Intake Rooki Demo


Using intake-esgf with rooki

Here we dig into using intake-esgf to search for data, then rooki to do server-side computing!


Overview

If you have an introductory paragraph, lead with it here! Keep it short and tied to your material, then be sure to continue into the required list of topics below,

  1. Search and find data using intake-esgf, returning the dataset ids

  2. Feed the dataset ids to rooki to subset and average the data remotely

  3. Visualize the results on the end-user side

Prerequisites

Concepts

Importance

Notes

Intro to Intake-ESGF

Necessary

How to configure a search and use output

Intro to Rooki

Helpful

How to initialize and run rooki

Intro to hvPlot

Necessary

How to plot interactive visualizations

  • Time to learn: 30 minutes


Imports

import os

# Set the rooki client to use the oak ridge national lab (ORNL) WPS deployment
url = 'https://esgf-wps.apps.onyx.ccs.ornl.gov/wps'
os.environ['ROOK_URL'] = url

from rooki import rooki
from rooki import operators as ops
import intake_esgf
from intake_esgf import ESGFCatalog
import xarray as xr
import hvplot.xarray
import holoviews as hv
import panel as pn
hv.extension("bokeh")

Search and Find Data for Surface Temperature on DKRZ Node

Let’s start with refining which index we would like to search from. For this analysis, we are remotely computing on the ORNL node since this is where rooki is running. We know this from checking the ._url method of rooki!

rooki._url
'https://esgf-wps.apps.onyx.ccs.ornl.gov/wps'

Extract the Dataset ID and Pass to Rooki

Now that we have set of datasets, we need to extract the dataset_id, which is the unique identifier for the dataset. We can pull this from the id column from intake-esgf

Separate the Dataset ID

cat.df.id.values[0]
['CMIP6.CMIP.NASA-GISS.GISS-E2-2-H.historical.r1i1p1f1.Amon.tas.gn.v20191120|esgf-data04.diasjp.net',
 'CMIP6.CMIP.NASA-GISS.GISS-E2-2-H.historical.r1i1p1f1.Amon.tas.gn.v20191120|dpesgf03.nccs.nasa.gov',
 'CMIP6.CMIP.NASA-GISS.GISS-E2-2-H.historical.r1i1p1f1.Amon.tas.gn.v20191120|esgf-node.ornl.gov']

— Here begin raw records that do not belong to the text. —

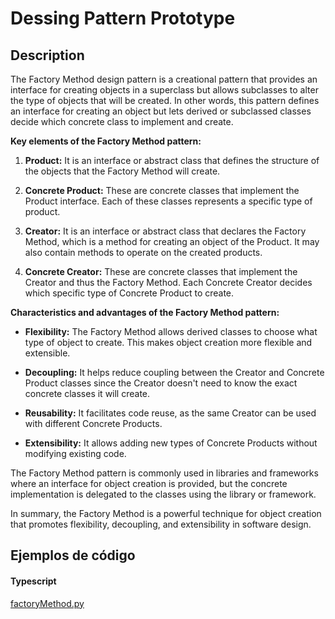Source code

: # Dessing Pattern Prototype

## Description

The Factory Method design pattern is a creational pattern that provides an interface for creating objects in a superclass but allows subclasses to alter the type of objects that will be created. In other words, this pattern defines an interface for creating an object but lets derived or subclassed classes decide which concrete class to implement and create.

**Key elements of the Factory Method pattern:**

1. **Product:** It is an interface or abstract class that defines the structure of the objects that the Factory Method will create.

2. **Concrete Product:** These are concrete classes that implement the Product interface. Each of these classes represents a specific type of product.

3. **Creator:** It is an interface or abstract class that declares the Factory Method, which is a method for creating an object of the Product. It may also contain methods to operate on the created products.

4. **Concrete Creator:** These are concrete classes that implement the Creator and thus the Factory Method. Each Concrete Creator decides which specific type of Concrete Product to create.

**Characteristics and advantages of the Factory Method pattern:**

- **Flexibility:** The Factory Method allows derived classes to choose what type of object to create. This makes object creation more flexible and extensible.

- **Decoupling:** It helps reduce coupling between the Creator and Concrete Product classes since the Creator doesn't need to know the exact concrete classes it will create.

- **Reusability:** It facilitates code reuse, as the same Creator can be used with different Concrete Products.

- **Extensibility:** It allows adding new types of Concrete Products without modifying existing code.

The Factory Method pattern is commonly used in libraries and frameworks where an interface for object creation is provided, but the concrete implementation is delegated to the classes using the library or framework.

In summary, the Factory Method is a powerful technique for object creation that promotes flexibility, decoupling, and extensibility in software design.

## Ejemplos de código

<!-- tabs:start -->

#### **Typescript**

[factoryMethod.py](https://raw.githubusercontent.com/jeresoftx/design-patterns/main/src/creationalPatterns/factoryMethod/factoryMethod.ts ':include :type=code')

<!-- tabs:end -->

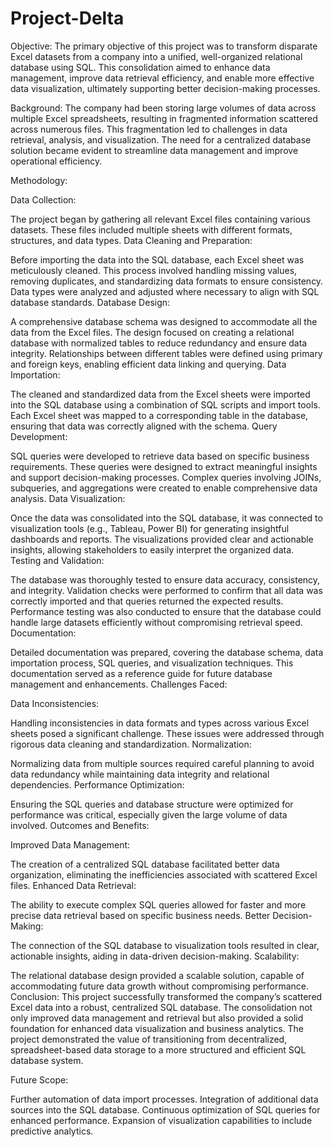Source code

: # Project-Delta
Objective:
The primary objective of this project was to transform disparate Excel datasets from a company into a unified, well-organized relational database using SQL. This consolidation aimed to enhance data management, improve data retrieval efficiency, and enable more effective data visualization, ultimately supporting better decision-making processes.

Background:
The company had been storing large volumes of data across multiple Excel spreadsheets, resulting in fragmented information scattered across numerous files. This fragmentation led to challenges in data retrieval, analysis, and visualization. The need for a centralized database solution became evident to streamline data management and improve operational efficiency.

Methodology:

Data Collection:

The project began by gathering all relevant Excel files containing various datasets. These files included multiple sheets with different formats, structures, and data types.
Data Cleaning and Preparation:

Before importing the data into the SQL database, each Excel sheet was meticulously cleaned. This process involved handling missing values, removing duplicates, and standardizing data formats to ensure consistency.
Data types were analyzed and adjusted where necessary to align with SQL database standards.
Database Design:

A comprehensive database schema was designed to accommodate all the data from the Excel files. The design focused on creating a relational database with normalized tables to reduce redundancy and ensure data integrity.
Relationships between different tables were defined using primary and foreign keys, enabling efficient data linking and querying.
Data Importation:

The cleaned and standardized data from the Excel sheets were imported into the SQL database using a combination of SQL scripts and import tools.
Each Excel sheet was mapped to a corresponding table in the database, ensuring that data was correctly aligned with the schema.
Query Development:

SQL queries were developed to retrieve data based on specific business requirements. These queries were designed to extract meaningful insights and support decision-making processes.
Complex queries involving JOINs, subqueries, and aggregations were created to enable comprehensive data analysis.
Data Visualization:

Once the data was consolidated into the SQL database, it was connected to visualization tools (e.g., Tableau, Power BI) for generating insightful dashboards and reports.
The visualizations provided clear and actionable insights, allowing stakeholders to easily interpret the organized data.
Testing and Validation:

The database was thoroughly tested to ensure data accuracy, consistency, and integrity. Validation checks were performed to confirm that all data was correctly imported and that queries returned the expected results.
Performance testing was also conducted to ensure that the database could handle large datasets efficiently without compromising retrieval speed.
Documentation:

Detailed documentation was prepared, covering the database schema, data importation process, SQL queries, and visualization techniques. This documentation served as a reference guide for future database management and enhancements.
Challenges Faced:

Data Inconsistencies:

Handling inconsistencies in data formats and types across various Excel sheets posed a significant challenge. These issues were addressed through rigorous data cleaning and standardization.
Normalization:

Normalizing data from multiple sources required careful planning to avoid data redundancy while maintaining data integrity and relational dependencies.
Performance Optimization:

Ensuring the SQL queries and database structure were optimized for performance was critical, especially given the large volume of data involved.
Outcomes and Benefits:

Improved Data Management:

The creation of a centralized SQL database facilitated better data organization, eliminating the inefficiencies associated with scattered Excel files.
Enhanced Data Retrieval:

The ability to execute complex SQL queries allowed for faster and more precise data retrieval based on specific business needs.
Better Decision-Making:

The connection of the SQL database to visualization tools resulted in clear, actionable insights, aiding in data-driven decision-making.
Scalability:

The relational database design provided a scalable solution, capable of accommodating future data growth without compromising performance.
Conclusion:
This project successfully transformed the company’s scattered Excel data into a robust, centralized SQL database. The consolidation not only improved data management and retrieval but also provided a solid foundation for enhanced data visualization and business analytics. The project demonstrated the value of transitioning from decentralized, spreadsheet-based data storage to a more structured and efficient SQL database system.

Future Scope:

Further automation of data import processes.
Integration of additional data sources into the SQL database.
Continuous optimization of SQL queries for enhanced performance.
Expansion of visualization capabilities to include predictive analytics.
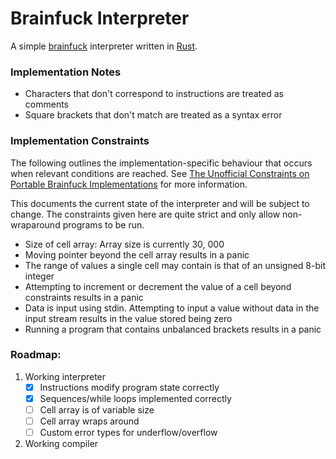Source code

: Brainfuck Interpreter
=====================

A simple [brainfuck](https://en.wikipedia.org/wiki/Brainfuck) interpreter written in [Rust](https://www.rust-lang.org/).

### Implementation Notes

* Characters that don't correspond to instructions are treated as comments
* Square brackets that don't match are treated as a syntax error

### Implementation Constraints

The following outlines the implementation-specific behaviour that occurs when relevant conditions are 
reached. See [The Unofficial Constraints on Portable Brainfuck Implementations](https://www.muppetlabs.com/~breadbox/bf/standards.html) 
for more information.

This documents the current state of the interpreter and will be subject to change. The constraints given 
here are quite strict and only allow non-wraparound programs to be run.

* Size of cell array: Array size is currently 30, 000
* Moving pointer beyond the cell array results in a panic
* The range of values a single cell may contain is that of an unsigned 8-bit integer
* Attempting to increment or decrement the value of a cell beyond constraints results in a panic
* Data is input using stdin. Attempting to input a value without data in the input stream results in 
the value stored being zero
* Running a program that contains unbalanced brackets results in a panic

### Roadmap:

1. Working interpreter
    - [x] Instructions modify program state correctly
    - [x] Sequences/while loops implemented correctly
    - [ ] Cell array is of variable size
    - [ ] Cell array wraps around
    - [ ] Custom error types for underflow/overflow
2. Working compiler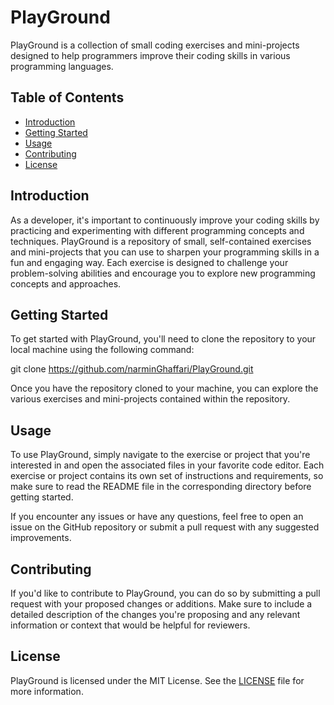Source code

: # PlayGround

PlayGround is a collection of small coding exercises and mini-projects designed to help programmers improve their coding skills in various programming languages.

## Table of Contents

- [Introduction](#introduction)
- [Getting Started](#getting-started)
- [Usage](#usage)
- [Contributing](#contributing)
- [License](#license)

## Introduction

As a developer, it's important to continuously improve your coding skills by practicing and experimenting with different programming concepts and techniques. PlayGround is a repository of small, self-contained exercises and mini-projects that you can use to sharpen your programming skills in a fun and engaging way. Each exercise is designed to challenge your problem-solving abilities and encourage you to explore new programming concepts and approaches.

## Getting Started

To get started with PlayGround, you'll need to clone the repository to your local machine using the following command:

git clone https://github.com/narminGhaffari/PlayGround.git


Once you have the repository cloned to your machine, you can explore the various exercises and mini-projects contained within the repository.

## Usage

To use PlayGround, simply navigate to the exercise or project that you're interested in and open the associated files in your favorite code editor. Each exercise or project contains its own set of instructions and requirements, so make sure to read the README file in the corresponding directory before getting started.

If you encounter any issues or have any questions, feel free to open an issue on the GitHub repository or submit a pull request with any suggested improvements.

## Contributing

If you'd like to contribute to PlayGround, you can do so by submitting a pull request with your proposed changes or additions. Make sure to include a detailed description of the changes you're proposing and any relevant information or context that would be helpful for reviewers.

## License

PlayGround is licensed under the MIT License. See the [LICENSE](./LICENSE) file for more information.
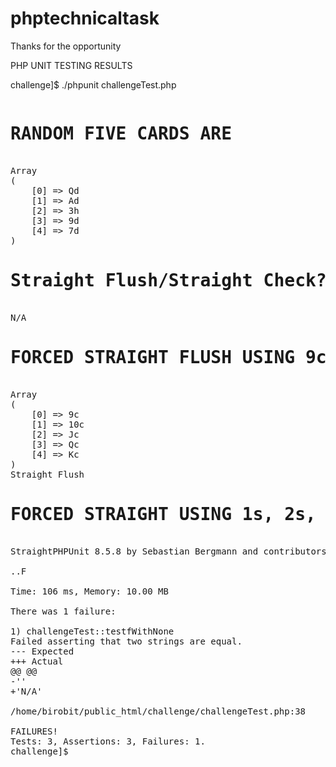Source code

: # phptechnicaltask

Thanks for the opportunity



PHP UNIT TESTING RESULTS

challenge]$ ./phpunit challengeTest.php
<pre><h1>RANDOM FIVE CARDS ARE</h1><br/>Array
(
    [0] => Qd
    [1] => Ad
    [2] => 3h
    [3] => 9d
    [4] => 7d
)
<h1>Straight Flush/Straight Check?</h1><br/>N/A<h1>FORCED STRAIGHT FLUSH USING 9c, 10c, Jc, Qc, Kc</h1><br/>Array
(
    [0] => 9c
    [1] => 10c
    [2] => Jc
    [3] => Qc
    [4] => Kc
)
Straight Flush<h1>FORCED STRAIGHT USING 1s, 2s, 3c, 4d, 5c </h1><br/>StraightPHPUnit 8.5.8 by Sebastian Bergmann and contributors.

..F                                                                 3 / 3 (100%)

Time: 106 ms, Memory: 10.00 MB

There was 1 failure:

1) challengeTest::testfWithNone
Failed asserting that two strings are equal.
--- Expected
+++ Actual
@@ @@
-''
+'N/A'

/home/birobit/public_html/challenge/challengeTest.php:38

FAILURES!
Tests: 3, Assertions: 3, Failures: 1.
challenge]$
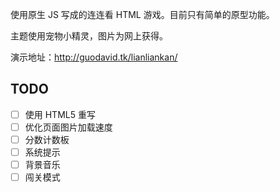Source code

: 使用原生 JS 写成的连连看 HTML 游戏。目前只有简单的原型功能。

主题使用宠物小精灵，图片为网上获得。

演示地址：http://guodavid.tk/lianliankan/ 

## TODO

- [ ] 使用 HTML5 重写
- [ ] 优化页面图片加载速度
- [ ] 分数计数板
- [ ] 系统提示
- [ ] 背景音乐
- [ ] 闯关模式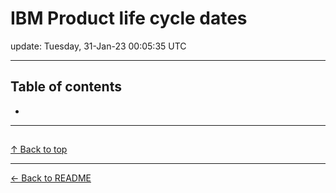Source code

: # IBM Product life cycle dates

update: Tuesday, 31-Jan-23 00:05:35 UTC

---

## Table of contents


- [](#)


---





## 

[]()









[↑ Back to top](#table-of-contents)

---



[← Back to README](./README.md)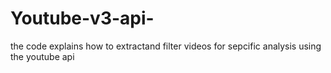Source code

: # Youtube-v3-api-
the code explains how to extractand filter videos for sepcific analysis using the youtube api
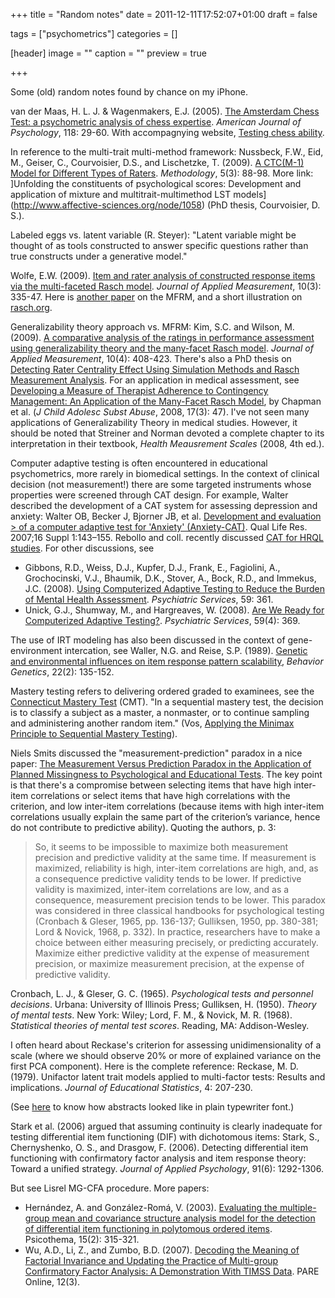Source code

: +++
title = "Random notes"
date = 2011-12-11T17:52:07+01:00
draft = false

tags = ["psychometrics"]
categories = []

[header]
image = ""
caption = ""
preview = true

+++

Some (old) random notes found by chance on my iPhone.

<i class="fa fa-external-link fa-1x"></i>  van der Maas, H. L. J. & Wagenmakers, E.J. (2005). <i class="fa fa-file-pdf-o fa-1x"></i> [The Amsterdam Chess Test: a psychometric analysis of chess expertise](http://hvandermaas.socsci.uva.nl/Homepage_Han_van_der_Maas/Chess_Psychology_files/Han1chess.pdf). *American Journal of Psychology*, 118: 29-60. With accompagnying website, [Testing chess ability](http://hvandermaas.socsci.uva.nl/Homepage_Han_van_der_Maas/Chess_Psychology.html). 

<i class="fa fa-external-link fa-1x"></i> In reference to the multi-trait multi-method framework: Nussbeck, F.W., Eid, M., Geiser, C., Courvoisier, D.S., and Lischetzke, T. (2009). [A CTC(M-1) Model for Different Types of Raters](http://www.zora.uzh.ch/19988/). *Methodology*, 5(3): 88-98. More link: ]Unfolding the constituents of psychological scores: Development and application of mixture and multitrait-multimethod LST models](http://www.affective-sciences.org/node/1058) (PhD thesis, Courvoisier, D. S.).

<i class="fa fa-external-link fa-1x"></i> Labeled eggs vs. latent variable (R. Steyer): "Latent variable might be thought of as tools constructed to answer specific questions rather than true constructs under a generative model."
  
<i class="fa fa-external-link fa-1x"></i> Wolfe, E.W. (2009). [Item and rater analysis of constructed response items via the multi-faceted Rasch model](http://www.ncbi.nlm.nih.gov/pubmed/19671993). *Journal of Applied Measurement*, 10(3): 335-47. Here is [another paper](http://www.air.org/files/multifacet_rasch.pdf) on the MFRM, and a short illustration on [rasch.org](http://www.rasch.org/rmt/rmt212c.htm).

<i class="fa fa-external-link fa-1x"></i> Generalizability theory approach vs. MFRM: Kim, S.C. and Wilson, M. (2009). [A comparative analysis of the ratings in performance assessment using generalizability theory and the many-facet Rasch model](http://www.ncbi.nlm.nih.gov/pubmed/19934528). *Journal of Applied Measurement*, 10(4): 408-423. There's also a PhD thesis on <i class="fa fa-file-pdf-o fa-1x"></i> [Detecting Rater Centrality Effect Using Simulation Methods and Rasch Measurement Analysis](http://scholar.lib.vt.edu/theses/available/etd-07272011-104720/unrestricted/Yue_X_D_2011.pdf). For an application in medical assessment, see [Developing a Measure of Therapist Adherence to Contingency Management: An Application of the Many-Facet Rasch Model](http://www.ncbi.nlm.nih.gov/pmc/articles/PMC2944267/), by Chapman et al. (*J Child Adolesc Subst Abuse*, 2008, 17(3): 47). I've not seen many applications of Generalizability Theory in medical studies. However, it should be noted that Streiner and Norman devoted a complete chapter to its interpretation in their textbook, *Health Meausrement Scales* (2008, 4th ed.).
  
<i class="fa fa-external-link fa-1x"></i> Computer adaptive testing is often encountered in educational psychometrics, more rarely in biomedical settings. In the context of clinical decision (not measurement!) there are some targeted instruments whose properties were screened through CAT design. For example, Walter described the development of a CAT system for assessing depression and anxiety: Walter OB, Becker J, Bjorner JB, et al. [Development and evaluation > of a computer adaptive test for 'Anxiety' (Anxiety-CAT)](http://www.ncbi.nlm.nih.gov/pubmed/17342455). Qual Life Res. 2007;16 Suppl 1:143–155. Rebollo and coll. recently discussed [CAT for HRQL studies](http://www.hqlo.com/content/8/1/147). For other discussions, see 
  
- Gibbons, R.D., Weiss, D.J., Kupfer, D.J., Frank, E., Fagiolini, A., Grochocinski, V.J., Bhaumik, D.K., Stover, A., Bock, R.D., and Immekus, J.C. (2008). [Using Computerized Adaptive Testing to Reduce the Burden of Mental Health Assessment](http://ps.psychiatryonline.org/article.aspx?Volume=59&page=361&journalID=18). *Psychiatric Services*, 59: 361.
- Unick, G.J., Shumway, M., and Hargreaves, W. (2008). [Are We Ready for Computerized Adaptive Testing?](http://www.ncbi.nlm.nih.gov/pmc/articles/PMC2853242/). *Psychiatric Services*, 59(4): 369.

<i class="fa fa-external-link fa-1x"></i> The use of IRT modeling has also been discussed in the context of gene-environment intercation, see Waller, N.G. and Reise, S.P. (1989). [Genetic and environmental influences on item response pattern scalability](http://www.springerlink.com/content/p72p1qk248343821/), *Behavior Genetics*, 22(2): 135-152.
  
  
<i class="fa fa-external-link fa-1x"></i> Mastery testing refers to delivering ordered graded to examinees, see the [Connecticut Mastery Test](http://en.wikipedia.org/wiki/Connecticut_Mastery_Test) (CMT). "In a sequential mastery test, the decision is to classify a subject as a master, a nonmaster, or to continue sampling and administering another random item." (Vos, <i class="fa fa-file-pdf-o fa-1x"></i> [Applying the Minimax Principle to Sequential Mastery Testing](http://mrvar.fdv.uni-lj.si/pub/mz/mz18/vos.pdf)).

<i class="fa fa-external-link fa-1x"></i> Niels Smits discussed the "measurement-prediction" paradox in a nice paper: [The Measurement Versus Prediction Paradox in the Application of Planned Missingness to Psychological and Educational Tests](http://dare.uva.nl/document/14466). The key point is that there's a compromise between selecting items that have high inter-item correlations or select items that have high correlations with the criterion, and low inter-item correlations (because items with high inter-item correlations usually explain the same part of the criterion’s variance, hence do not contribute to predictive ability). Quoting the authors, p. 3:
  
> So, it seems to be impossible to maximize both measurement precision and predictive validity at the same time. If measurement is maximized, reliability is high, inter-item correlations are high, and, as a consequence predictive validity tends to be lower. If predictive validity is maximized, inter-item correlations are low, and as a consequence, measurement precision tends to be lower. This paradox was considered in three classical handbooks for psychological testing (Cronbach & Gleser, 1965, pp. 136-137; Gulliksen, 1950, pp. 380-381; Lord & Novick, 1968, p. 332). In practice, researchers have to make a choice between either measuring precisely, or predicting accurately. Maximize either predictive validity at the expense of measurement precision, or maximize measurement precision, at the expense of predictive validity.   
 
Cronbach, L. J., & Gleser, G. C. (1965). *Psychological tests and personnel decisions*. Urbana: University of Illinois Press; Gulliksen, H. (1950). *Theory of mental tests*. New York: Wiley; Lord, F. M., & Novick, M. R. (1968). *Statistical theories of mental test scores*. Reading, MA: Addison-Wesley.

<i class="fa fa-external-link fa-1x"></i> I often heard about Reckase's criterion for assessing unidimensionality of a scale (where we should observe 20% or more of explained variance on the first PCA component). Here is the complete reference:
Reckase, M. D. (1979). Unifactor latent trait models applied to multi-factor tests: Results and implications. *Journal of Educational Statistics*, 4: 207-230.
  
(See <i class="fa fa-file-pdf-o fa-1x"></i> [here](http://www.psych.umn.edu/psylabs/catcentral/pdf%20files/cat77session7.pdf) to know how abstracts looked like in plain typewriter font.)
  
<i class="fa fa-external-link fa-1x"></i> Stark et al. (2006) argued that assuming continuity is clearly inadequate for testing differential item functioning (DIF) with dichotomous items: Stark, S., Chernyshenko, O. S., and Drasgow, F. (2006). Detecting differential item functioning with confirmatory factor analysis and item response theory: Toward a unified strategy. *Journal of Applied Psychology*, 91(6): 1292-1306.

But see Lisrel MG-CFA procedure. More papers:
  
- Hernández, A. and González-Romá, V. (2003). [Evaluating the multiple-group mean and covariance structure analysis model for the detection of differential item functioning in polytomous ordered items](http://www.psicothema.com/psicothema.asp?id=1064). Psicothema, 15(2): 315-321.
- Wu, A.D., Li, Z., and Zumbo, B.D. (2007). <i class="fa fa-file-pdf-o fa-1x"></i> [Decoding the Meaning of Factorial Invariance and Updating the Practice of Multi-group Confirmatory Factor Analysis: A Demonstration With TIMSS Data](http://pareonline.net/pdf/v12n3.pdf). PARE Online, 12(3).

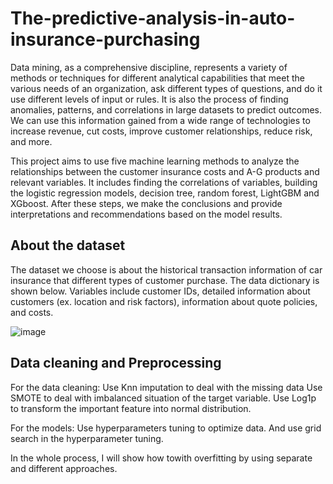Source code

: # The-predictive-analysis-in-auto-insurance-purchasing
Data mining, as a comprehensive discipline, represents a variety of methods or techniques for different analytical capabilities that meet the various needs of an organization, ask different types of questions, and do it use different levels of input or rules. It is also the process of finding anomalies, patterns, and correlations in large datasets to predict outcomes. We can use this information gained from a wide range of technologies to increase revenue, cut costs, improve customer relationships, reduce risk, and more.   

This project aims to use five machine learning methods to analyze the relationships between the customer insurance costs and A-G products and relevant variables. It includes finding the correlations of variables, building the logistic regression models, decision tree, random forest, LightGBM and XGboost. After these steps, we make the conclusions and provide interpretations and recommendations based on the model results.

## About the dataset
The dataset we choose is about the historical transaction information of car insurance that different types of customer purchase. The data dictionary is shown below. Variables include customer IDs, detailed information about customers (ex. location and risk factors), information about quote policies, and costs. 

![image](https://user-images.githubusercontent.com/102696094/175115595-b7a0ea2c-8409-4d6f-9d56-000af5081625.png)


## Data cleaning and Preprocessing
For the data cleaning:
Use Knn imputation to deal with the missing data
Use SMOTE to deal with imbalanced situation of the target variable.
Use Log1p to transform the important feature into normal distribution.

For the models:
Use hyperparameters tuning to optimize data. And use grid search in the hyperparameter tuning.

In the whole process, I will show how towith overfitting by using separate and different approaches.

Notice how the node information is added onto end of the file id. We need to “chop off” that last bit, leaving everything before the | character. We put this into a function to make it easier to generalize and apply.

def separate_dataset_id(full_dataset):
    """
    Create the path to the data, adding an additional css03_data to indicate the CMIP6 archive at ORNL
    """
    return f"css03_data.{full_dataset[0].split('|')[0]}"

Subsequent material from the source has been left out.